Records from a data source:
________________

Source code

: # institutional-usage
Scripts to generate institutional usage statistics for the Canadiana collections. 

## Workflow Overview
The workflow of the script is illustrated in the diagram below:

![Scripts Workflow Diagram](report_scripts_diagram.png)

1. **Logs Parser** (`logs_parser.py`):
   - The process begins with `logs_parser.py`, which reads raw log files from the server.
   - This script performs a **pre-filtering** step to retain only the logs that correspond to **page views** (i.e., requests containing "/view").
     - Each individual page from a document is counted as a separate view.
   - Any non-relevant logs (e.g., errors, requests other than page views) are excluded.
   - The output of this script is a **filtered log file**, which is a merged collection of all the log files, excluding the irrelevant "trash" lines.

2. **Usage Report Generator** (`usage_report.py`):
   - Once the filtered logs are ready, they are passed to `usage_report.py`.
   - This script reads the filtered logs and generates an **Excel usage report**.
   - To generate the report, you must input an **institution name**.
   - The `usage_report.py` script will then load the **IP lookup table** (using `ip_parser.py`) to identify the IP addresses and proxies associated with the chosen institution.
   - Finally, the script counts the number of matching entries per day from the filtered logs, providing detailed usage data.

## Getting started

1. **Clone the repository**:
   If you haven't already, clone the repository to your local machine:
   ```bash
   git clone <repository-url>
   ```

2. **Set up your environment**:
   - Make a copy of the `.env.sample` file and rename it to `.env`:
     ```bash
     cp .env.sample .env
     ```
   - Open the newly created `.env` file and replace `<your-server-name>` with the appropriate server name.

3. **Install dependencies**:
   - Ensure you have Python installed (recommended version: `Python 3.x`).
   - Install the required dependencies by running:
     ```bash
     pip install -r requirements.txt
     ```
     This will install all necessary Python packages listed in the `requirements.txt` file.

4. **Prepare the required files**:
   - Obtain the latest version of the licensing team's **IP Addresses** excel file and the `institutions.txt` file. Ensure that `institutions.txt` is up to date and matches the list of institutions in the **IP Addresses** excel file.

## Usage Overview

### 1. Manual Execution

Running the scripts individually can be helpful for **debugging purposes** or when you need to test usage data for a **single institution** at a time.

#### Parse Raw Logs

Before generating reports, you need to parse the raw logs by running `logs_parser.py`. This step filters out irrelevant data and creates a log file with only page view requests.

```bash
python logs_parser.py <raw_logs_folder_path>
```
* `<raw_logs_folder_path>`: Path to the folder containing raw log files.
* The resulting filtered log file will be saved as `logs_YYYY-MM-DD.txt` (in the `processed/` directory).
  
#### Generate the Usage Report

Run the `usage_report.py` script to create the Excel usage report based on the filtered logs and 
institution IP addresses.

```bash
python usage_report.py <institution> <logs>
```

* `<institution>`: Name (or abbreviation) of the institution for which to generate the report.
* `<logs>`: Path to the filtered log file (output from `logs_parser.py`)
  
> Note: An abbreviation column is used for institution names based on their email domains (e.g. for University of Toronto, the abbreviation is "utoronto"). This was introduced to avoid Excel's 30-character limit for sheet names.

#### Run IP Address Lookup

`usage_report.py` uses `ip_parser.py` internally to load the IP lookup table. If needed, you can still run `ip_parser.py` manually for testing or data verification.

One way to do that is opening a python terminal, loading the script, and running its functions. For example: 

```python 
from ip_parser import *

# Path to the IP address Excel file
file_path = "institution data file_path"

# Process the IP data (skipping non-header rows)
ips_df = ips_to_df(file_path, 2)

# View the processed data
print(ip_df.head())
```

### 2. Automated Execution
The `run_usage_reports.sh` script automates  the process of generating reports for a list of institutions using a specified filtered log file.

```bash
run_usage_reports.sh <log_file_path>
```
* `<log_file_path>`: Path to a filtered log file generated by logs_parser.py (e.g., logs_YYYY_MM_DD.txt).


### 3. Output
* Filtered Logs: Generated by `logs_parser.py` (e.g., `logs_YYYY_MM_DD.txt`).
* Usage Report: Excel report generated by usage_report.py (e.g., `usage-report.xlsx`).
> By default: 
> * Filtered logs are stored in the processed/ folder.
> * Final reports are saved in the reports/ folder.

________________

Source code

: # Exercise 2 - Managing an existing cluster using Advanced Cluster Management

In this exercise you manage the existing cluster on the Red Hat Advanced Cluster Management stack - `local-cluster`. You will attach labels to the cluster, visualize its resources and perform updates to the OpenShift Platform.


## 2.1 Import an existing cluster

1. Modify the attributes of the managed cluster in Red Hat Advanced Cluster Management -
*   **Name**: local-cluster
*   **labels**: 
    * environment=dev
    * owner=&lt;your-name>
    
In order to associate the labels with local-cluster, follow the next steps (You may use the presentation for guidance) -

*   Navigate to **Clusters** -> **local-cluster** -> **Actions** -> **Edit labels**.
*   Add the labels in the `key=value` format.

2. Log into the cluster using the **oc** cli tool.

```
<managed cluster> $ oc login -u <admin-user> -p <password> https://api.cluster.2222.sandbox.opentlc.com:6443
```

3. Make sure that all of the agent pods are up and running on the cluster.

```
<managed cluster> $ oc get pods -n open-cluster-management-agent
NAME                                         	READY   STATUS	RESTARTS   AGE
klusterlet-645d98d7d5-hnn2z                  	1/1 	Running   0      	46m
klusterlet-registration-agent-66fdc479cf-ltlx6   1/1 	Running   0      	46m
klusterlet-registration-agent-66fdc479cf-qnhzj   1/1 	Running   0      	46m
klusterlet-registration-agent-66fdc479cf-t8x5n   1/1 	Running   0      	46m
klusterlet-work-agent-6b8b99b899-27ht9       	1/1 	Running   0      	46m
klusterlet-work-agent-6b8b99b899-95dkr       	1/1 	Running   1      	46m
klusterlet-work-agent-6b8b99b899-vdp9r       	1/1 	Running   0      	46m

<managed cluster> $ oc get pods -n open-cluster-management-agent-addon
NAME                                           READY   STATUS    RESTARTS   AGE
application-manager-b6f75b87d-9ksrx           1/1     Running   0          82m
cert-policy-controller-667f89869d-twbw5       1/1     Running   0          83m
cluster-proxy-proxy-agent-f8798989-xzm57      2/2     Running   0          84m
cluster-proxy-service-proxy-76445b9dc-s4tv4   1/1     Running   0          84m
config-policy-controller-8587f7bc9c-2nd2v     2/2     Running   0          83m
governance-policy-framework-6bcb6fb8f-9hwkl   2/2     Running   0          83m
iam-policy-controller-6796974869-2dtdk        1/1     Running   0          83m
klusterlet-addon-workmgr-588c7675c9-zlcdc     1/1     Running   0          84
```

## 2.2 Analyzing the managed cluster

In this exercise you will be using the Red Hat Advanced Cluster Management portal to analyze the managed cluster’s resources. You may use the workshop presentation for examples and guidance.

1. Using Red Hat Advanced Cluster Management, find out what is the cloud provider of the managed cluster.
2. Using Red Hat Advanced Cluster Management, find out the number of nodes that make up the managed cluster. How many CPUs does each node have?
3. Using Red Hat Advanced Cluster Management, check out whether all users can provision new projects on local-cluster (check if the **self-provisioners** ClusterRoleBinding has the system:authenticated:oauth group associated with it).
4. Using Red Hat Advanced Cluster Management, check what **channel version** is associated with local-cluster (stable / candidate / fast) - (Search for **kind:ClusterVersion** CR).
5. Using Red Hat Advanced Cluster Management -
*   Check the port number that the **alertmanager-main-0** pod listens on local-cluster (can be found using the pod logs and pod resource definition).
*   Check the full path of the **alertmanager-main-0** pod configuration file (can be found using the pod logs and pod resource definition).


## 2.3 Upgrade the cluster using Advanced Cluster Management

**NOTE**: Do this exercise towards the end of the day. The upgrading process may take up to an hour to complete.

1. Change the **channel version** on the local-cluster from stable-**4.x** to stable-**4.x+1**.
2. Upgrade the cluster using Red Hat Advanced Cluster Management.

________________

WHAT YOU NEED TO DO
Copy out all lines above holding "pods".

SOLVED PROBLEM
3. Make sure that all of the agent pods are up and running on the cluster.
<managed cluster> $ oc get pods -n open-cluster-management-agent
<managed cluster> $ oc get pods -n open-cluster-management-agent-addon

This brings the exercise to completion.